Look below for the line containing "stanie się przestarzały."; from there, print each line exactly up to and including the line containing "się radykalnie nieegalitarna.", and stop.

--- Exercise data Enclosed Below ---

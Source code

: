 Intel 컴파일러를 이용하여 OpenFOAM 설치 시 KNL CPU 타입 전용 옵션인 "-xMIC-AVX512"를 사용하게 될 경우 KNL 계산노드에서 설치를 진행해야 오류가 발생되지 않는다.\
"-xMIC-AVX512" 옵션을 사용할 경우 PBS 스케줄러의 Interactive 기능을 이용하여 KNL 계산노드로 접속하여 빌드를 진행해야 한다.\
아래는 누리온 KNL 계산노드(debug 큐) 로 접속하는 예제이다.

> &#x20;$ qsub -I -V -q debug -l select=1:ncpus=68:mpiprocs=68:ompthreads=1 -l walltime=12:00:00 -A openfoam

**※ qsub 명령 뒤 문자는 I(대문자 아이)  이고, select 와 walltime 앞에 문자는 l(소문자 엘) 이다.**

--- End of Enclosed Exercise data ---
--- Exercise data Enclosed Below ---

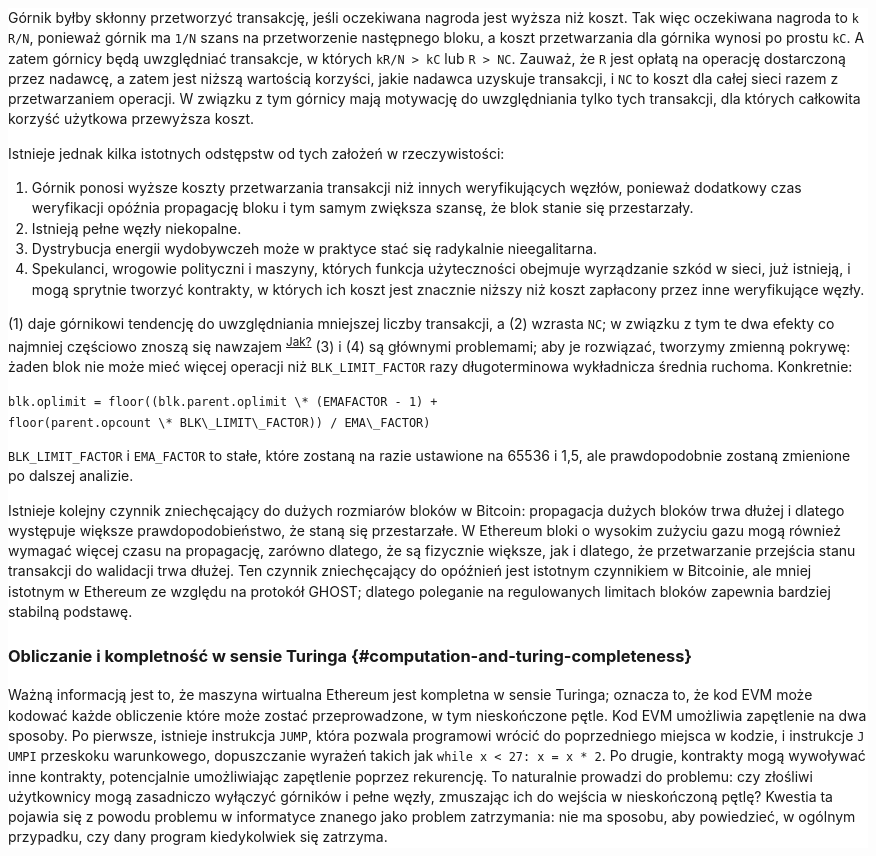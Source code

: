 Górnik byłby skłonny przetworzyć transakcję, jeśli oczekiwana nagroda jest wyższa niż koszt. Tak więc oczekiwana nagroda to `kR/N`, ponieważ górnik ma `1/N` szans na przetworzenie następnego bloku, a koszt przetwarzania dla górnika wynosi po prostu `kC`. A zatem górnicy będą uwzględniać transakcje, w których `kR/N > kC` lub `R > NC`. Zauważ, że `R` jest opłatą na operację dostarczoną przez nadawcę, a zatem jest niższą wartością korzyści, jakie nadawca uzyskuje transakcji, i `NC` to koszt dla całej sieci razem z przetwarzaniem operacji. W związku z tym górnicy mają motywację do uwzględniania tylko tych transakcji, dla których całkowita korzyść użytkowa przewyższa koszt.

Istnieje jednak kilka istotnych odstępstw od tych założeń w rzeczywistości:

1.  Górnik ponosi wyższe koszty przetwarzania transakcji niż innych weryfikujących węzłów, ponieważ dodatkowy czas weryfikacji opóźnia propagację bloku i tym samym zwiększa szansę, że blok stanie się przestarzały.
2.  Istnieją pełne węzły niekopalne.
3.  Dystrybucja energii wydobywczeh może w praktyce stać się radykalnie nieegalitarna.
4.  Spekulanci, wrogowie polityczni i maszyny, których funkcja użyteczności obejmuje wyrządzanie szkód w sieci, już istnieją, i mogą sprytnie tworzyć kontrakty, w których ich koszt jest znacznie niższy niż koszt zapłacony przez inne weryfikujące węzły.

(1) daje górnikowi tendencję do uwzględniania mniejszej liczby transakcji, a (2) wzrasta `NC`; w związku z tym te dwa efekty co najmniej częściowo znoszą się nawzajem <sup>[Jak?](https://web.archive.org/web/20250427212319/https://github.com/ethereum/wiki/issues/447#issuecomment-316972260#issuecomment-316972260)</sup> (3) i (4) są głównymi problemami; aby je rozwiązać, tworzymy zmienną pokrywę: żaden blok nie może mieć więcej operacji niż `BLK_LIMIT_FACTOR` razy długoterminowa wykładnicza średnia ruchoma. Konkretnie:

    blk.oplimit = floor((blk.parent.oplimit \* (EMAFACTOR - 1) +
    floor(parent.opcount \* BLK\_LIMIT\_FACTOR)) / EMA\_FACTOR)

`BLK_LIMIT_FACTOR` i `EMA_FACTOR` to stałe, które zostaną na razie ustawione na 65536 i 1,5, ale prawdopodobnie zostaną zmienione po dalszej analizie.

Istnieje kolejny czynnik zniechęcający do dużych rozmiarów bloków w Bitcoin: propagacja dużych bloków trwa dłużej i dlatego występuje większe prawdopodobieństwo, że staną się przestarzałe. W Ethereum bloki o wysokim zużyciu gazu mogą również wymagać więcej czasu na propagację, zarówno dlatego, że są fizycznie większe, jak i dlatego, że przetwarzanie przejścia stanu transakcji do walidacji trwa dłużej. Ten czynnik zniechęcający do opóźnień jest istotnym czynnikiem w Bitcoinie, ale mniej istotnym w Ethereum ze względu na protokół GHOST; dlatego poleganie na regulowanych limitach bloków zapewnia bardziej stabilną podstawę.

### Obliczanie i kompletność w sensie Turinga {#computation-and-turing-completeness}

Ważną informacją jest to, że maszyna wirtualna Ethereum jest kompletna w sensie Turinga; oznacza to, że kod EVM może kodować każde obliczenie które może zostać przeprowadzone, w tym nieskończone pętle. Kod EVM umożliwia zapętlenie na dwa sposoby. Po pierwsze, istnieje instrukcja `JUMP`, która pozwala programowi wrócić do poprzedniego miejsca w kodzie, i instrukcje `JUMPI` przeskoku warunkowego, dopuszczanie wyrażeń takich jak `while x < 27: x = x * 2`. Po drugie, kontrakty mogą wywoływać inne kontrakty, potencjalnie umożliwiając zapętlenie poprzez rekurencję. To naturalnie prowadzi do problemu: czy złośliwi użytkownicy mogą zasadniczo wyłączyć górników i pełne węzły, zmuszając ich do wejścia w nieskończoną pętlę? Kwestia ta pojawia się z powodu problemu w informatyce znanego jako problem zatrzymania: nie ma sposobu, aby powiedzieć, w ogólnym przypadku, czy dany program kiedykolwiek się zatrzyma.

--- End of Enclosed Exercise data ---

-- Problem solution --
1.  Górnik ponosi wyższe koszty przetwarzania transakcji niż innych weryfikujących węzłów, ponieważ dodatkowy czas weryfikacji opóźnia propagację bloku i tym samym zwiększa szansę, że blok stanie się przestarzały.
2.  Istnieją pełne węzły niekopalne.
3.  Dystrybucja energii wydobywczeh może w praktyce stać się radykalnie nieegalitarna.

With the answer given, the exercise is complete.